>>>

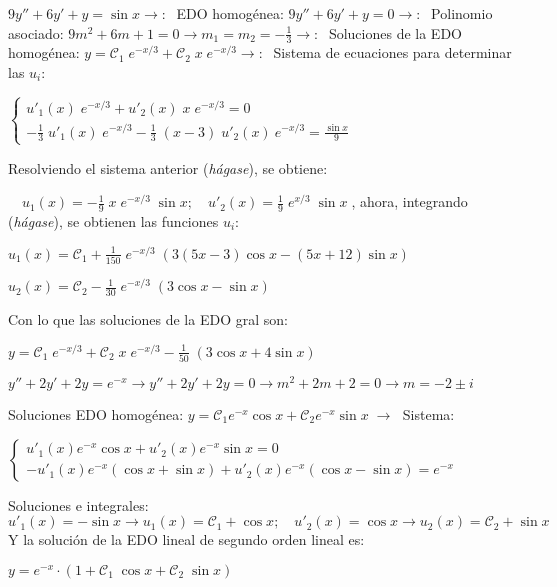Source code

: \begin{ejem}
$9y''+6y'+y=\sin x \to : \; $ EDO homogénea: $9y''+6y'+y=0 \to :\; $  Polinomio asociado: $9m^2+6m+1=0 \to m_1=m_2=-\frac 1 3 \to : \; $ Soluciones de la EDO homogénea: $y=\mathcal{C}_1 \; e^{-x/3} + \mathcal{C}_2 \; x \; e^{-x/3} \to :\; $	Sistema de ecuaciones para determinar las $u_i$:

$\begin{cases}
u'_1(x)\; e^{-x/3} + u'_2(x) \; x \; e^{-x/3} = 0 \\
-\frac 1 3 \; u'_1(x)\; e^{-x/3} - \frac 1 3 \; (x-3)\;  u'_2(x)\ e^{-x/3} = \frac {\sin x}{9} 	
\end{cases}$

Resolviendo el sistema anterior (\emph{hágase}), se obtiene:

$\quad u_1(x)=-\frac 1 9 \; x \; e^{-x/3}\; \sin x ; \quad  u'_2(x)= \frac 1 9 \; e^{x/3} \; \sin x\; $, ahora, integrando (\emph{hágase}), se obtienen las funciones $u_i$:

$u_1(x)=\mathcal{C}_1+\frac 1 {150}\;  e^{-x/3} \; \left( 3(5x-3)\cos x -(5x+12)\sin x \right)\;$

$u_2(x)=\mathcal{C}_2 - \frac 1 {30} \; e^{-x/3}\; (3\cos x-\sin x)$

Con lo que las soluciones de la EDO gral son:

\hspace{30mm} $y=\mathcal{C}_1 \; e^{-x/3}+\mathcal{C}_2 \; x \; e^{-x/3}- \frac 1 {50} \; (3\cos x + 4 \sin x)$

\end{ejem}


\begin{ejem}
	$y''+2y'+2y=e^{-x} \to y''+2y'+2y=0 \to m^2+2m+2=0 \to m=-2 \pm i$

Soluciones EDO homogénea: $y=\mathcal{C}_1 e^{-x} \cos x + \mathcal{C}_2 e^{-x} \sin x \; \to \; $ Sistema:

$\begin{cases}
u'_1(x)e^{-x} \cos x + u'_2(x) e^{-x} \sin x = 0 \\
-u'_1(x) e^{-x} (\cos x + \sin x ) + u'_2(x) e^{-x} (\cos x - \sin x )=e^{-x}	
\end{cases}$

Soluciones e integrales: $u'_1(x)=-\sin x \to u_1(x)=\mathcal{C}_1 + \cos x ; \quad u'_2(x)=\cos x \to u_2(x)=\mathcal{C}_2 +\sin x$ Y la solución de la EDO lineal de segundo orden lineal es:

\hspace{30mm} $y=e^{-x}\cdot \left( 1+ \mathcal{C}_1 \; \cos x + \mathcal{C}_2 \; \sin x \right)$ 


\end{ejem}

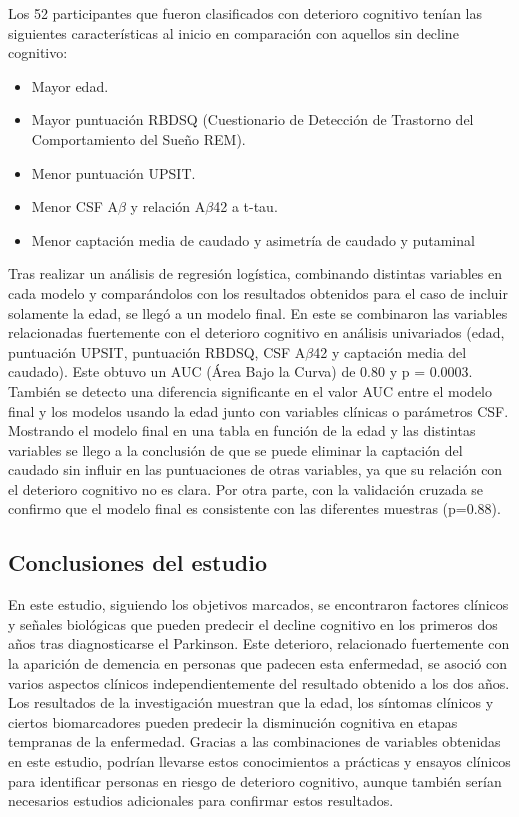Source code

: 	Los 52 participantes que fueron clasificados con deterioro cognitivo tenían las siguientes características al inicio en comparación con aquellos sin decline cognitivo:
	\begin{itemize}
		\item Mayor edad.
		\item Mayor puntuación RBDSQ (Cuestionario de Detección de Trastorno del Comportamiento del Sueño REM).
		\item Menor puntuación UPSIT.
		\item Menor CSF A$\beta$ y relación A$\beta$42 a t-tau.
		\item Menor captación media de caudado y
		asimetría de caudado y putaminal
	\end{itemize}	
	
	Tras realizar un análisis de regresión logística, combinando distintas variables en cada modelo y comparándolos con los resultados obtenidos para el caso de incluir solamente la edad, se llegó a un modelo final. En este se combinaron las variables relacionadas fuertemente con el deterioro cognitivo en análisis univariados (edad, puntuación UPSIT, puntuación RBDSQ, CSF A$\beta$42 y captación media del caudado). Este obtuvo un AUC (Área Bajo la Curva) de 0.80 y p = 0.0003. También se detecto una diferencia significante en el valor AUC entre el modelo final y los modelos usando la edad junto con variables clínicas o parámetros CSF. Mostrando el modelo final en una tabla en función de la edad y las distintas variables se llego a la conclusión de que se puede eliminar la captación del caudado sin influir en las puntuaciones de otras variables, ya que su relación con el deterioro cognitivo no es clara. Por otra parte, con la validación cruzada se confirmo que el modelo final es consistente con las diferentes muestras (p=0.88).\\
	
	\subsection{Conclusiones del estudio}
	
	En este estudio, siguiendo los objetivos marcados, se encontraron factores clínicos y señales biológicas que pueden predecir el decline cognitivo en los primeros dos años tras diagnosticarse el Parkinson. Este deterioro, relacionado fuertemente con la aparición de demencia en personas que padecen esta enfermedad, se asoció con varios aspectos clínicos independientemente del resultado obtenido a los dos años. Los resultados de la investigación muestran que la edad, los síntomas clínicos y ciertos biomarcadores pueden predecir la disminución cognitiva en etapas tempranas de la enfermedad. Gracias a las combinaciones de variables obtenidas en este estudio, podrían llevarse estos conocimientos a prácticas y ensayos clínicos para identificar personas en riesgo de deterioro cognitivo, aunque también serían necesarios estudios adicionales para confirmar estos resultados.\\
	
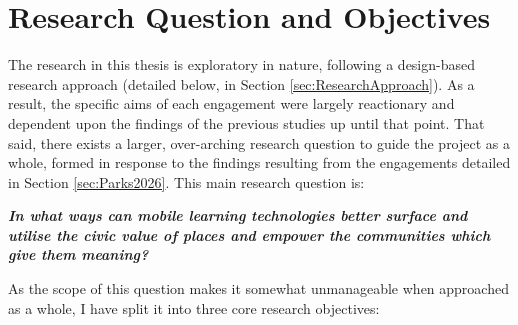 \section{Research Question and Objectives}
\label{sec:ResearchQuestions}

The research in this thesis is exploratory in nature, following a design-based research approach (detailed below, in Section \ref{sec:ResearchApproach}). As a result, the specific aims of each engagement were largely reactionary and dependent upon the findings of the previous studies up until that point. That said, there exists a larger, over-arching research question to guide the project as a whole, formed in response to the findings resulting from the engagements detailed in Section \ref{sec:Parks2026}. This main research question is:

\begin{displayquote}
\textit{\textbf{In what ways can mobile learning technologies better surface and utilise the civic value of places and empower the communities which give them meaning?}}
\end{displayquote}

As the scope of this question makes it somewhat unmanageable when approached as a whole, I have split it into three core research objectives:

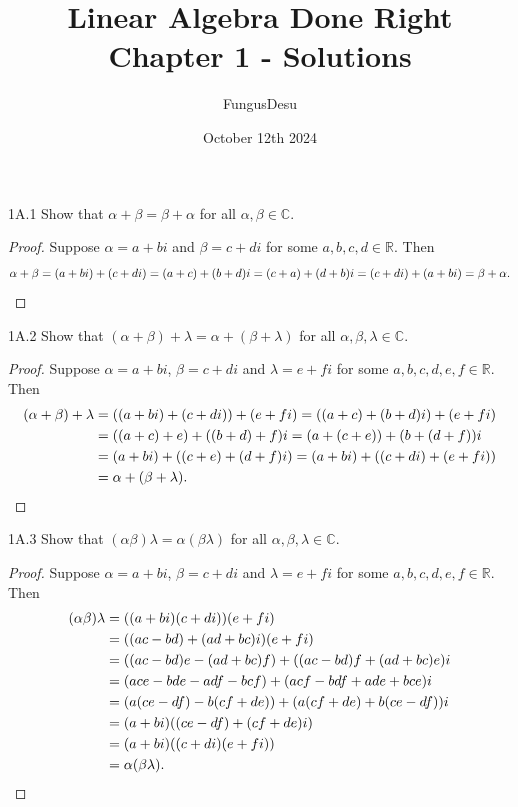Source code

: \documentclass{exam}
\title{Linear Algebra Done Right Chapter 1 - Solutions}
\author{FungusDesu}
\date{October 12th 2024}
\begin{document}
\maketitle

\begin{problem}{1A.1}
    Show that $\alpha + \beta = \beta + \alpha$ for all $\alpha,\beta\in\mathbb C$.
\end{problem}

\begin{proof}
    Suppose $\alpha = a + bi$ and $\beta = c + di$ for some $a,b,c,d\in\mathbb R$. Then \[
        \alpha + \beta = (a + bi) + (c + di) = (a + c) + (b+d)i = (c + a) + (d + b)i = (c + di) + (a + bi) = \beta + \alpha. \qedhere
    \]
\end{proof}

\begin{problem}{1A.2}
    Show that $(\alpha + \beta) + \lambda = \alpha + (\beta + \lambda)$ for all $\alpha, \beta, \lambda\in\mathbb C$.
\end{problem}

\begin{proof}
    Suppose $\alpha = a + bi$, $\beta = c + di$ and $\lambda = e + fi$ for some $a,b,c,d,e,f\in\mathbb R$. Then
    \begin{align*}
        (\alpha + \beta) + \lambda &= ((a + bi) + (c+di)) + (e + fi) = ((a + c) + (b + d)i) + (e + fi)\\
        &= ((a + c) + e) + ((b + d) + f)i = (a + (c + e)) + (b + (d + f))i\\
        &= (a + bi) + ((c + e) + (d + f)i) = (a + bi) + ((c + di) + (e + fi))\\
        &= \alpha + (\beta + \lambda).\qedhere
    \end{align*}
\end{proof}

\begin{problem}{1A.3}
    Show that $(\alpha\beta)\lambda = \alpha(\beta\lambda)$ for all $\alpha,\beta,\lambda\in\mathbb C$.
\end{problem}

\begin{proof}
    Suppose $\alpha = a + bi$, $\beta = c + di$ and $\lambda = e + fi$ for some $a,b,c,d,e,f\in\mathbb R$. Then
    \begin{align*}
        (\alpha\beta)\lambda &= ((a+bi)(c+di))(e+fi)\\ 
        &= ((ac-bd) + (ad + bc)i)(e + fi)\\
        &= ((ac-bd)e - (ad+bc)f) + ((ac-bd)f + (ad+bc)e)i\\
        &=(ace - bde - adf - bcf) + (acf-bdf+ade+bce)i\\
        &=(a(ce - df) - b(cf + de)) + (a(cf + de) + b(ce - df))i\\
        &=(a+bi)((ce-df)+(cf+de)i)\\
        &=(a+bi)((c+di)(e+fi))\\
        &=\alpha(\beta\lambda).\qedhere
    \end{align*}
\end{proof}
\end{document}
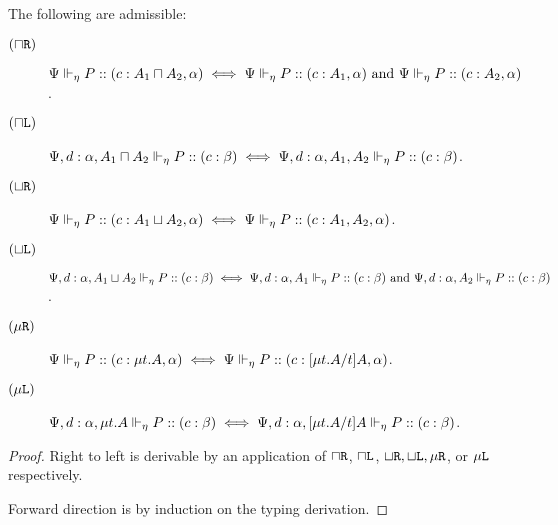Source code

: \begin{lemma}[Invertibility]
  The following are admissible:
  \begin{description}
    \item[$(\mathbin{\sqcap}\texttt{R})$] ${\Psi} \Vdash_{\eta} P :: (c : A_1 \mathbin{\sqcap} A_2, \alpha) \iff {\Psi} \Vdash_{\eta} P :: (c : A_1, \alpha) \text{ and } {\Psi} \Vdash_{\eta} P :: (c : A_2, \alpha)$.
    \item[$(\mathbin{\sqcap}\texttt{L})$] ${\Psi, d : \alpha, A_1 \mathbin{\sqcap} A_2} \Vdash_{\eta} P :: (c : \beta) \iff {\Psi, d : \alpha, A_1, A_2} \Vdash_{\eta} P :: (c : \beta)$.

    \item[$(\mathbin{\sqcup}\texttt{R})$] ${\Psi} \Vdash_{\eta} P :: (c : A_1 \mathbin{\sqcup} A_2, \alpha) \iff {\Psi} \Vdash_{\eta} P :: (c : A_1, A_2, \alpha)$.
    \item[$(\mathbin{\sqcup}\texttt{L})$] ${\Psi, d : \alpha, A_1 \mathbin{\sqcup} A_2} \Vdash_{\eta} P :: (c : \beta) \iff
    {\Psi, d : \alpha, A_1} \Vdash_{\eta} P :: (c : \beta)
    \text{ and } {\Psi, d : \alpha, A_2} \Vdash_{\eta} P :: (c : \beta)$.

    \item[$(\mu\texttt{R})$] ${\Psi} \Vdash_{\eta} P :: (c : \mu{t} . {A}, \alpha) \iff {\Psi} \Vdash_{\eta} P :: (c : \lbrack{\mu{t} . {A}}/{t}\rbrack{A}, \alpha)$.
    \item[$(\mu\texttt{L})$] ${\Psi, d : \alpha, \mu{t} . {A}} \Vdash_{\eta} P :: (c : \beta) \iff
    {\Psi, d : \alpha, \lbrack{\mu{t} . {A}}/{t}\rbrack{A}} \Vdash_{\eta} P :: (c : \beta)$.
  \end{description}
\end{lemma}
\begin{proof}
  Right to left is derivable by an application of $\mathbin{\sqcap}\texttt{R}$, $\mathbin{\sqcap}\texttt{L}$, $\mathbin{\sqcup}\texttt{R}, \mathbin{\sqcup}\texttt{L}, \mu\texttt{R}$, or $\mu\texttt{L}$ respectively.

  Forward direction is by induction on the typing derivation. 
\end{proof}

<<<

### Problem statement
Gather each line of the listing containing the word "lbrack" and show it.

### Reply
    \item[$(\mu\texttt{R})$] ${\Psi} \Vdash_{\eta} P :: (c : \mu{t} . {A}, \alpha) \iff {\Psi} \Vdash_{\eta} P :: (c : \lbrack{\mu{t} . {A}}/{t}\rbrack{A}, \alpha)$.
    {\Psi, d : \alpha, \lbrack{\mu{t} . {A}}/{t}\rbrack{A}} \Vdash_{\eta} P :: (c : \beta)$.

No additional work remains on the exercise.